Task requirements :: The reply should hold only the lines below beginning at the one with "Source code" and ending at the one with "user belongs to.", copied exactly, with every picture left out.

:: Data provided ::

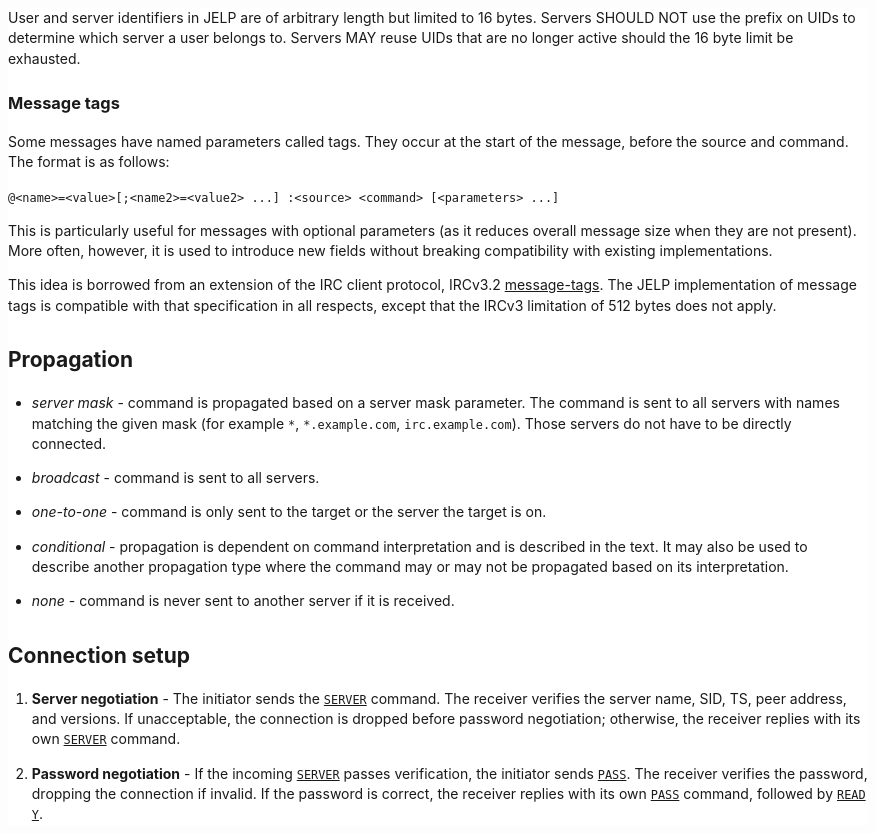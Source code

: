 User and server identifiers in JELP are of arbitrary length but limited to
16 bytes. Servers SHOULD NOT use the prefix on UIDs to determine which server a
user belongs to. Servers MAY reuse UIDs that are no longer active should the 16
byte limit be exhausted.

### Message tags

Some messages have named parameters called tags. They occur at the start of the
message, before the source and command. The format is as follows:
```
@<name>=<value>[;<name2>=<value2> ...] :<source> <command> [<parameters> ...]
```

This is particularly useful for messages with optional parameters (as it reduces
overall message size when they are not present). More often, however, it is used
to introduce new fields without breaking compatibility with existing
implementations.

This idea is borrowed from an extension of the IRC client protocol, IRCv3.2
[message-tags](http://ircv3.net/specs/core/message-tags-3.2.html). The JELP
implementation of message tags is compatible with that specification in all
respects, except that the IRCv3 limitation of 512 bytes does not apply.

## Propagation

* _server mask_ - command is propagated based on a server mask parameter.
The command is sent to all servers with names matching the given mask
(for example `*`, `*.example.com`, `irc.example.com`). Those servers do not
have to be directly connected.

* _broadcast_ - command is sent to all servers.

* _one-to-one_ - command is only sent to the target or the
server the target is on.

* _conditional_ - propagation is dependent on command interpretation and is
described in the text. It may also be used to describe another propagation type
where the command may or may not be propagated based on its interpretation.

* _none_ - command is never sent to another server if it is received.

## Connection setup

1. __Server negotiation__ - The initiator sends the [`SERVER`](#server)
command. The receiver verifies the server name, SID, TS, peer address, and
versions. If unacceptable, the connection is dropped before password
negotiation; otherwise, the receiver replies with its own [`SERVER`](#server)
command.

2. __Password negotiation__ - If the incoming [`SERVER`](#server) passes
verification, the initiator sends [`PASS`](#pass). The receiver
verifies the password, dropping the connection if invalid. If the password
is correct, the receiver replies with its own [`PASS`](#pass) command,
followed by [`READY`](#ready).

:::
:: Data provided ::

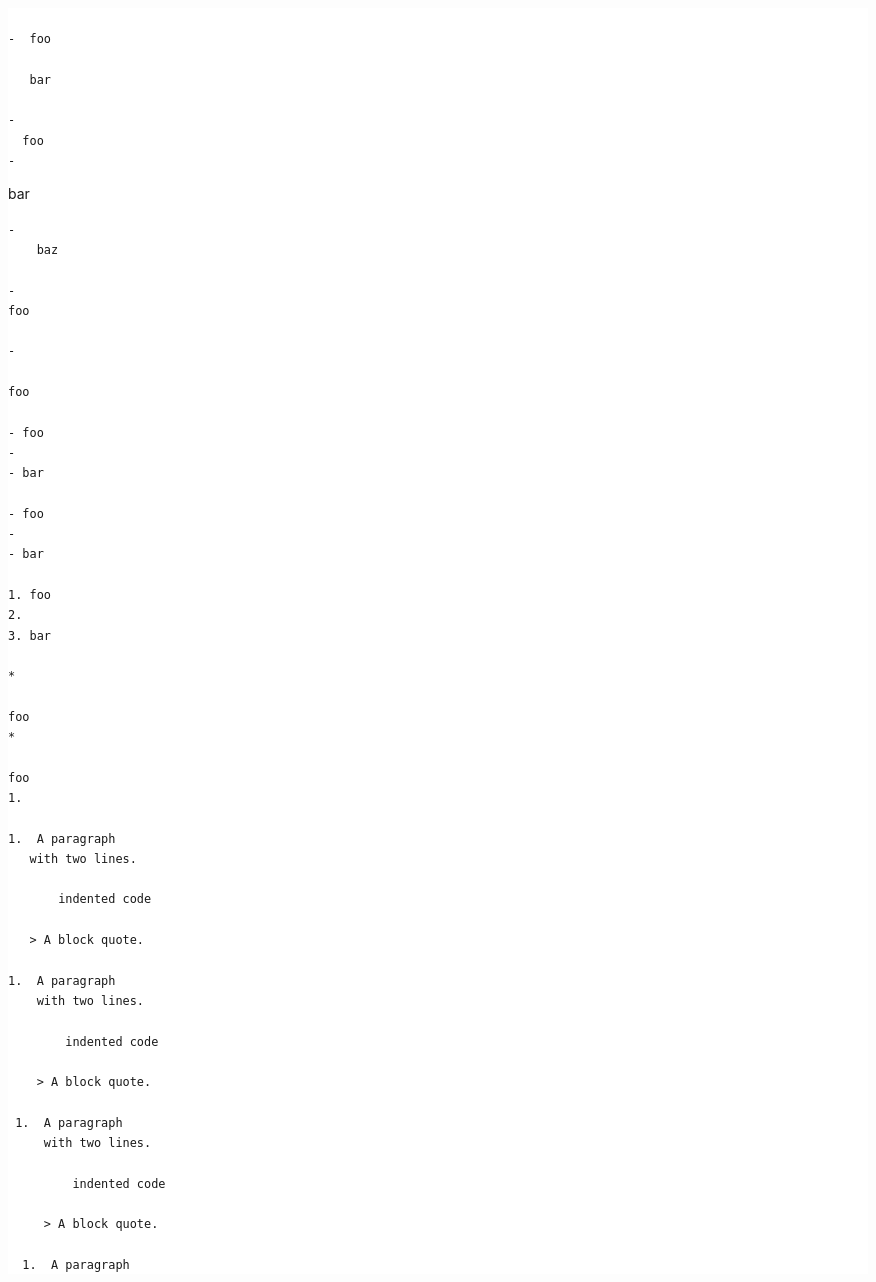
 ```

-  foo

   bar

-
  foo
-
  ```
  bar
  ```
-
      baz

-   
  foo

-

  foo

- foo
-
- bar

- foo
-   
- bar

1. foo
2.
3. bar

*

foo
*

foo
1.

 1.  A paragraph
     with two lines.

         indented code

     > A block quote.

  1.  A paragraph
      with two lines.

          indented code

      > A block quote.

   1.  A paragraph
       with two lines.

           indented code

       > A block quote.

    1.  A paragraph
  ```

:::

Exercise answer ::
Source code

: User and server identifiers in JELP are of arbitrary length but limited to
16 bytes. Servers SHOULD NOT use the prefix on UIDs to determine which server a
user belongs to. Servers MAY reuse UIDs that are no longer active should the 16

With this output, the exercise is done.